ARCHIVED PUBLICATION
This document is provided for archival purposes only. Archived documents do not reflect current WDFW regulations or policy and may contain factual inaccuracies.

Executive Summary

This Game Management Plan (GMP) will guide the Washington Department of Fish and Wildlife’s management of hunted wildlife for the next six years. The focus is on the scientific management of game populations, harvest management, and other significant factors affecting game populations.

As mandated by the Washington State Legislature (RCW 77.04.012), "… the department shall preserve, protect, perpetuate, and manage the wildlife…"; "the department shall conserve the wildlife… in a manner that does not impair the resource…"; and "The commission shall attempt to maximize the public recreational… hunting opportunities of all citizens, including juvenile, disabled, and senior citizens." It is this mandate that sets the overall policy and direction for managing hunted wildlife. Hunters and hunting will continue to play a significant role in the conservation and management of Washington’s wildlife.

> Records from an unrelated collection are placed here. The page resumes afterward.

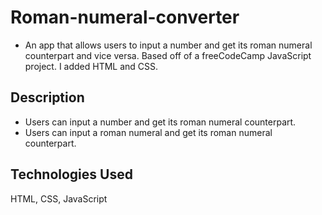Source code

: # Roman-numeral-converter
- An app that allows users to input a number and get its roman numeral counterpart and vice versa. Based off of a freeCodeCamp JavaScript project. I added HTML and CSS.

## Description
- Users can input a number and get its roman numeral counterpart.
- Users can input a roman numeral and get its roman numeral counterpart.

## Technologies Used
HTML, CSS, JavaScript
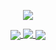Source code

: <p align="center">
  <img class="center" align="center" src="https://miro.medium.com/max/1000/1*5b06Lyzy9vTa0PUxuSVkvg.gif"
</p>

<p align="center">
  <a href="https://github.com/anuraghazra/github-readme-stats">
    <img align="center" src="https://vercel2-3z5aytdzr-katsofroniou.vercel.app/api?username=katsofroniou&count_private=true&theme=radical">
  </a>
  
  <a href="https://github.com/anuraghazra/github-readme-stats">
    <img align="top" src="https://vercel2-3z5aytdzr-katsofroniou.vercel.app/api/wakatime?username=KaterinaSof&theme=radical">
  </a>
  
  <a href="https://github.com/anuraghazra/github-readme-stats">
   <img align="center" src="https://vercel2-3z5aytdzr-katsofroniou.vercel.app/api/top-langs/?username=katsofroniou&langs_count=10&exclude_repo=katsofroniou.github.io&theme=radical&layout=compact">
  </a>
</p>
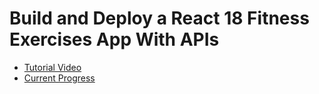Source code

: # Build and Deploy a React 18 Fitness Exercises App With APIs

- [Tutorial Video](https://youtu.be/KBpoBc98BwM)
- [Current Progress](https://youtu.be/KBpoBc98BwM?t=5958)
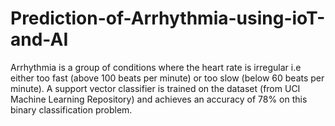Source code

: # Prediction-of-Arrhythmia-using-ioT-and-AI
Arrhythmia is a group of conditions where the heart rate is irregular i.e either too fast (above 100 beats per minute) or too slow (below 60 beats per minute). A support vector classifier is trained on the dataset (from UCI Machine Learning Repository) and achieves an accuracy of 78% on this binary classification problem.
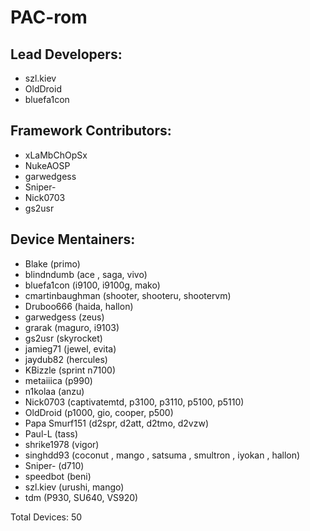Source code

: PAC-rom
===========

Lead Developers:
-----------
* szl.kiev
* OldDroid
* bluefa1con

Framework Contributors:
-----------
* xLaMbChOpSx
* NukeAOSP
* garwedgess
* Sniper-
* Nick0703
* gs2usr

Device Mentainers:
----------
* Blake (primo)
* blindndumb (ace , saga, vivo)
* bluefa1con (i9100, i9100g, mako)
* cmartinbaughman (shooter, shooteru, shootervm)
* Druboo666 (haida, hallon)
* garwedgess (zeus)
* grarak (maguro, i9103)
* gs2usr (skyrocket)
* jamieg71 (jewel, evita)
* jaydub82 (hercules)
* KBizzle (sprint n7100)
* metaiiica (p990)
* n1kolaa (anzu)
* Nick0703 (captivatemtd, p3100, p3110, p5100, p5110)
* OldDroid (p1000, gio, cooper, p500)
* Papa Smurf151 (d2spr, d2att, d2tmo, d2vzw)
* Paul-L (tass)
* shrike1978 (vigor)
* singhdd93 (coconut , mango , satsuma , smultron , iyokan , hallon)
* Sniper- (d710)
* speedbot (beni)
* szl.kiev (urushi, mango)
* tdm (P930, SU640, VS920)

Total Devices: 50
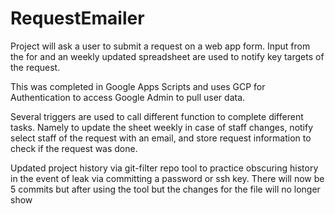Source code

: # RequestEmailer

Project will ask a user to submit a request on a web app form. Input from the for and an weekly updated spreadsheet are used to notify key targets of the request.

This was completed in Google Apps Scripts and uses GCP for Authentication to access Google Admin to pull user data.  

Several triggers are used to call different function to complete different tasks. Namely to update the sheet weekly in case of staff changes, notify select staff of the request with an email, and 
store request information to check if the request was done.

Updated project history via git-filter repo tool to practice obscuring history in the event of leak
via committing a password or ssh key. There will now be 5 commits but after using the tool but the changes for the file will no longer show
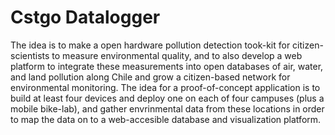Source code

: # Cstgo Datalogger
The idea is to make a open hardware pollution detection took-kit for citizen-scientists to measure environmental quality, and to also develop a web platform to integrate these measurements into open databases of air, water, and land pollution along Chile and grow a citizen-based network for environmental monitoring. The idea for a proof-of-concept application is to build at least four devices and deploy one on each of four campuses (plus a mobile bike-lab), and gather envrinmental data from these locations in order to map the data on to a web-accesible database and visualization platform.
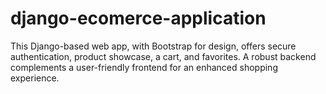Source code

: # django-ecomerce-application
This Django-based web app, with Bootstrap for design, offers secure authentication, product showcase, a cart, and favorites. A robust backend complements a user-friendly frontend for an enhanced shopping experience.
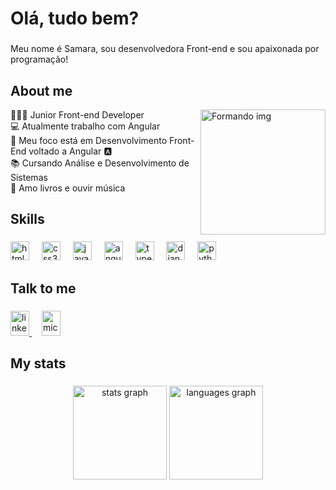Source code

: <h1 align="left">Olá, tudo bem?</h1>

###

<p align="left">Meu nome é Samara, sou desenvolvedora Front-end e sou apaixonada por programação!</p>

###

<h2 align="left">About me</h2>

<div align="left"  >  
  <img height="200" src="https://media.giphy.com/media/JIX9t2j0ZTN9S/giphy.gif"  width="200"  align="right"  alt="Formando img"/>
   
  👩🏻‍💻 Junior Front-end Developer <br> 
  💻 Atualmente trabalho com Angular  <br> 
  📝 Meu foco está em Desenvolvimento Front-End voltado a Angular 🅰️ <br> 
  📚 Cursando Análise e Desenvolvimento de Sistemas  <br> 
  🎲 Amo livros e ouvir música  <br> 
 
 </div>

###

<h2 align="left">Skills</h2>

###

<div align="left">
  <img src="https://cdn.jsdelivr.net/gh/devicons/devicon/icons/html5/html5-plain.svg" height="30" alt="html5 logo"  />
  <img width="12" />
  <img src="https://cdn.jsdelivr.net/gh/devicons/devicon/icons/css3/css3-plain.svg" height="30" alt="css3 logo"  />
  <img width="12" />
  <img src="https://cdn.jsdelivr.net/gh/devicons/devicon/icons/javascript/javascript-original.svg" height="30" alt="javascript logo"  />
  <img width="12" />
  <img src="https://cdn.jsdelivr.net/gh/devicons/devicon/icons/angularjs/angularjs-plain.svg" height="30" alt="angularjs logo"  />
  <img width="12" />
  <img src="https://cdn.jsdelivr.net/gh/devicons/devicon/icons/typescript/typescript-plain.svg" height="30" alt="typescript logo"  />
  <img width="12" />
  <img src="https://cdn.jsdelivr.net/gh/devicons/devicon/icons/django/django-plain.svg" height="30" alt="django logo"  />
   <img width="12" />
  <img src="https://cdn.jsdelivr.net/gh/devicons/devicon/icons/python/python-original.svg" height="30" alt="python logo"  />
  
</div>

###

<h2 align="left">Talk to me</h2>

###

<div align="left">
  <a href="https://www.linkedin.com/in/samara-caldas-1ab88120a/" target="_blank">
    <img src="https://raw.githubusercontent.com/maurodesouza/profile-readme-generator/master/src/assets/icons/social/linkedin/default.svg" width="30" height="40" alt="linkedin logo"  />
  </a>
 <img width="12" />
  
  <a href="samaracaldass@hotmail.com" target="_blank">
    <img src="https://raw.githubusercontent.com/maurodesouza/profile-readme-generator/master/src/assets/icons/social/microsoft-outlook/default.svg" width="30" height="40" alt="microsoft-outlook logo"  />
  </a>
</div>

###

<h2 align="left">My stats</h2>

###

<div align="center">
  <img src="https://github-readme-stats.vercel.app/api?username=samaracaldas&hide_title=false&hide_rank=false&show_icons=true&include_all_commits=true&count_private=true&disable_animations=false&theme=jolly&locale=en&hide_border=false&order=1" height="150" alt="stats graph"  />
  <img src="https://github-readme-stats.vercel.app/api/top-langs?username=samaracaldas&locale=en&hide_title=false&layout=compact&card_width=320&langs_count=5&theme=jolly&hide_border=false&order=2" height="150" alt="languages graph"  />
</div>

###

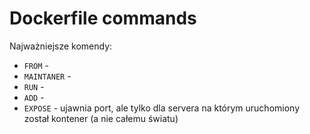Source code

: # Dockerfile commands
Najważniejsze komendy:

- `FROM` - 
- `MAINTANER` - 
- `RUN` - 
- `ADD` - 
- `EXPOSE` - ujawnia port, ale tylko dla servera na którym uruchomiony został kontener (a nie całemu światu)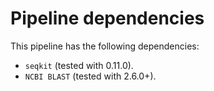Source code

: # Pipeline dependencies

This pipeline has the following dependencies:
- `seqkit` (tested with 0.11.0).
- `NCBI BLAST` (tested with 2.6.0+).
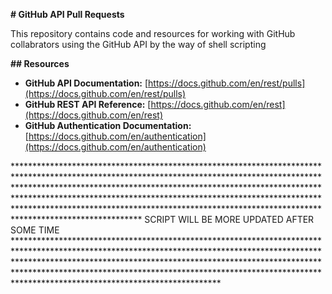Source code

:  **# GitHub API Pull Requests**

This repository contains code and resources for working with GitHub collabrators using the GitHub API by the way of shell scripting


**## Resources**

- **GitHub API Documentation:** [https://docs.github.com/en/rest/pulls](https://docs.github.com/en/rest/pulls)
- **GitHub REST API Reference:** [https://docs.github.com/en/rest](https://docs.github.com/en/rest)
- **GitHub Authentication Documentation:** [https://docs.github.com/en/authentication](https://docs.github.com/en/authentication)

************************************************************************************************************************************************************************************************************************************************************************************************************************************************************************************************* SCRIPT WILL BE MORE UPDATED AFTER SOME TIME ********************************************************************************************************************************************************************************************************************************************************************************************************************************************
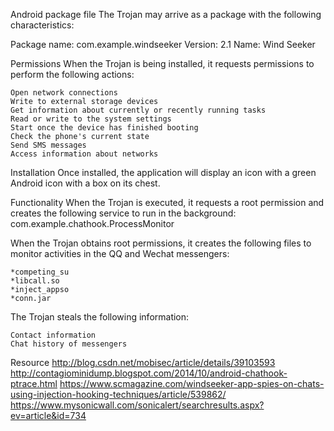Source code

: Android package file
The Trojan may arrive as a package with the following characteristics:

Package name: com.example.windseeker
Version: 2.1
Name: Wind Seeker

Permissions
When the Trojan is being installed, it requests permissions to perform the following actions:

    Open network connections
    Write to external storage devices
    Get information about currently or recently running tasks
    Read or write to the system settings
    Start once the device has finished booting
    Check the phone's current state
    Send SMS messages
    Access information about networks

Installation
Once installed, the application will display an icon with a green Android icon with a box on its chest.

Functionality
When the Trojan is executed, it requests a root permission and creates the following service to run in the background:
    com.example.chathook.ProcessMonitor

When the Trojan obtains root permissions, it creates the following files to monitor activities in the QQ and Wechat messengers:

    *competing_su
    *libcall.so
    *inject_appso
    *conn.jar

The Trojan steals the following information:

    Contact information
    Chat history of messengers

Resource 
http://blog.csdn.net/mobisec/article/details/39103593
http://contagiominidump.blogspot.com/2014/10/android-chathook-ptrace.html
https://www.scmagazine.com/windseeker-app-spies-on-chats-using-injection-hooking-techniques/article/539862/
https://www.mysonicwall.com/sonicalert/searchresults.aspx?ev=article&id=734
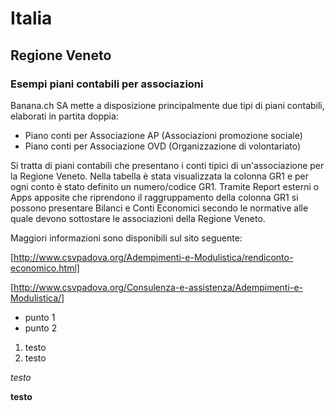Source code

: # Italia

## Regione Veneto

### Esempi piani contabili per associazioni 

Banana.ch SA mette a disposizione principalmente due tipi di piani contabili, elaborati in partita doppia:

* Piano conti per Associazione AP (Associazioni promozione sociale)
* Piano conti per Associazione OVD (Organizzazione di volontariato)

Si tratta di piani contabili che presentano i conti tipici di un'associazione per la Regione Veneto. 
Nella tabella è stata visualizzata la colonna GR1 e per ogni conto è stato definito un numero/codice GR1.
Tramite Report esterni o Apps apposite che riprendono il raggruppamento della colonna GR1 si possono presentare Bilanci e Conti Economici secondo le normative alle quale devono sottostare le associazioni della Regione Veneto.

Maggiori informazioni sono disponibili sul sito seguente:

[http://www.csvpadova.org/Adempimenti-e-Modulistica/rendiconto-economico.html]

[http://www.csvpadova.org/Consulenza-e-assistenza/Adempimenti-e-Modulistica/]



* punto 1
* punto 2

1. testo
2. testo


*testo*

**testo**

An Environmental Impact Statement (EIS) was completed on November 27, 2002, after public review of draft and supplemental EIS documents. The Washington Fish and Wildlife Commission formally adopted the Game Management Plan on December 7, 2002. This comprehensive process facilitated public discussion and understanding, while cooperatively developing the priority strategies.

This purpose of this Supplemental EIS is to update the plan for 2009-15. The Environmental Impacts Chapter (Chapter 2) from the original EIS is not included in this document, as no changes were made to that section. Several of the original strategies and objectives have been accomplished; additional studies and research have been conducted; and some priorities have changed. Those are the changes that have been addressed in this SEIS. Public outreach earlier this year helped shape the priority issues, objectives, and strategies identified in the SEIS.

The overall goals are to protect, sustain, and manage hunted wildlife, provide stable, regulated recreational hunting opportunity to all citizens, protect and enhance wildlife habitat, and minimize adverse impacts to residents, other wildlife, and the environment.

With all of these issues, it is understood that the implementation of strategies are conditioned first on meeting game population objectives. Science is the core of wildlife management, supporting WDFW’s Legislative mandate to preserve, protect, and perpetuate wildlife populations while maximizing recreation.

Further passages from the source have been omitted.